Eqos dying quietly after TX ring buffer full message, lose all comms over ethernet

Hi,

We are encountering an issue with our Jetson Xavier NX on a custom carrier board using a kernel version based on L4T 32.4.3.

We are running an application that streams video from 3 cameras over a network using RTSP. Recently we changed the RTSP handling method slightly, where now our application connects to a docker image running rtsp-simple-server (GitHub - bluenviron/mediamtx: Ready-to-use SRT / WebRTC / RTSP / RTMP / LL-HLS media server and media proxy that allows to read, publish, proxy and record video and audio streams.), and our client application connects over the network to the docker container (previously we had no docker container, so the client connected directly to the application). What we are seeing now is that after a couple of hours of streaming, there are several kernel messages about the TX ring buffer queue being full, and some time after that all communication is lost over the ethernet interface. There is no ping to or from the machine, although ifconfig still shows an IP address. I can also see that the output of ‘ethtools -S eth0’ has the tx and rx packet no longer increasing. I can recover the eth0 interface by bringing it down and up again using ifconfig.

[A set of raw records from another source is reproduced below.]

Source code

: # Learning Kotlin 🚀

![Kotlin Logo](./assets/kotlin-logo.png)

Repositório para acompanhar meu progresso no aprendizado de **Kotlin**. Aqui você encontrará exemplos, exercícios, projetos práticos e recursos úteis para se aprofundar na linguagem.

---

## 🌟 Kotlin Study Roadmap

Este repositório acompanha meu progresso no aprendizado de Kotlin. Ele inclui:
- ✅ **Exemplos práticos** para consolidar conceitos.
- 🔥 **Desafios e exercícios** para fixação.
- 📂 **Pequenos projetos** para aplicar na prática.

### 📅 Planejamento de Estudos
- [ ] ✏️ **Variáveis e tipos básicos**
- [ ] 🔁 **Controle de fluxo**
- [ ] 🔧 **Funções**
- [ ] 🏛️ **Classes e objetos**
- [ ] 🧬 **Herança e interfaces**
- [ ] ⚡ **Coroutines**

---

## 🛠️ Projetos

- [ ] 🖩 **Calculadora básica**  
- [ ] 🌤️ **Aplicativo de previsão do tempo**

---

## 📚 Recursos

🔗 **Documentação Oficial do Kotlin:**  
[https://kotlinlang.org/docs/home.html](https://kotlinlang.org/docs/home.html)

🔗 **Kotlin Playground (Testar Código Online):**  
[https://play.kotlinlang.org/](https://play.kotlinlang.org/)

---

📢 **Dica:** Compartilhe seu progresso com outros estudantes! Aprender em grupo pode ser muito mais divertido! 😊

I’m not sure if any of this information is useful but: I have tried changing the size of the TX buffer using ethtools but it seems the eqos driver doesn’t have an interface for doing this. I can also see that the eqos driver has 8 buffers but only one is ever used (index 0). We have also tried running simple-rtsp-server outside of the docker container and see the same results.

Even if the TX buffer is genuinely full, I don’t expect this to completely kill all connection over the ethernet interface, so what’s going on? Any ideas on how to further troubleshoot this?

Related issue:

My 5-cents on that:

  • seems indeed somehow related, in our case the connection was completely dead as well.
  • we “fixed” our problem by increasing the eqos size in the kernel (we build custom images, so that was not an issue) → the ring-buffer size is hard-coded
  • we had similar problems in the past via network-streams, if the consumer is too slow consuming or the network itself is bottle-necking the transmission and a networking queue is building up → maybe slowing down the producer might help?

Best,

Axel

1 Like

Hi Axel,

Thanks very much for the suggestions! I will have a look at each one.

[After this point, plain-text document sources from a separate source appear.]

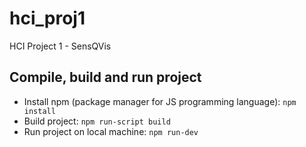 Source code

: # hci_proj1

HCI Project 1 - SensQVis

## Compile, build and run project

* Install npm (package manager for JS programming language): `npm install`
* Build project: `npm run-script build`
* Run project on local machine: `npm run-dev`
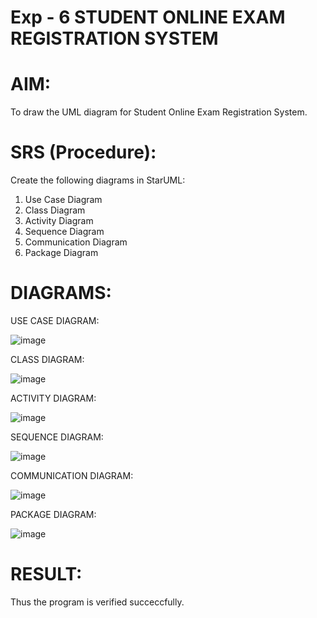 # Exp - 6 STUDENT ONLINE EXAM REGISTRATION SYSTEM

# AIM:

To draw the UML diagram for Student Online Exam Registration System.

# SRS (Procedure):
Create the following diagrams in StarUML:

1. Use Case Diagram
2. Class Diagram
3. Activity Diagram
4. Sequence Diagram
5. Communication Diagram
6. Package Diagram
   
# DIAGRAMS:

USE CASE DIAGRAM:

![image](https://github.com/user-attachments/assets/866b99be-b217-481d-8376-4351c6159f74)

CLASS DIAGRAM:

![image](https://github.com/user-attachments/assets/aae5eea2-2483-477e-b4b9-a09d53823a9c)

ACTIVITY DIAGRAM:

![image](https://github.com/user-attachments/assets/1a0a8d5b-87ac-467a-b931-89421fa539a3)

SEQUENCE DIAGRAM:

![image](https://github.com/user-attachments/assets/3eeade7d-3bcc-4be4-9079-980d1337ba69)

COMMUNICATION DIAGRAM:

![image](https://github.com/user-attachments/assets/5058e2f4-e7a3-4cbb-ae91-05bcf68c703e)

PACKAGE DIAGRAM:

![image](https://github.com/user-attachments/assets/23ef3f5c-a35c-4db1-b740-7f0dc24fe0bd)

# RESULT:
Thus the program is verified succeccfully.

Could you confirm which variable you changed in the eqos kernel source? Was it in drv.c, and what value did you end up using?

We also came across a post suggesting turning TSO off which we are currently testing, did you try that? Network interface disabled when massive data transferring - #15 by askariz0503

Cheers,
Sam

Hi Sam,

we did not test the TSO thing.

As for the buffer-size variable: is has been a while, and I checked in the whole file in my git patch – so this is 90% certain:

eqos/yheader.h
#define TX_BUF_SIZE 24576 // 1536

Best,

Axel

This topic was automatically closed 14 days after the last reply. New replies are no longer allowed.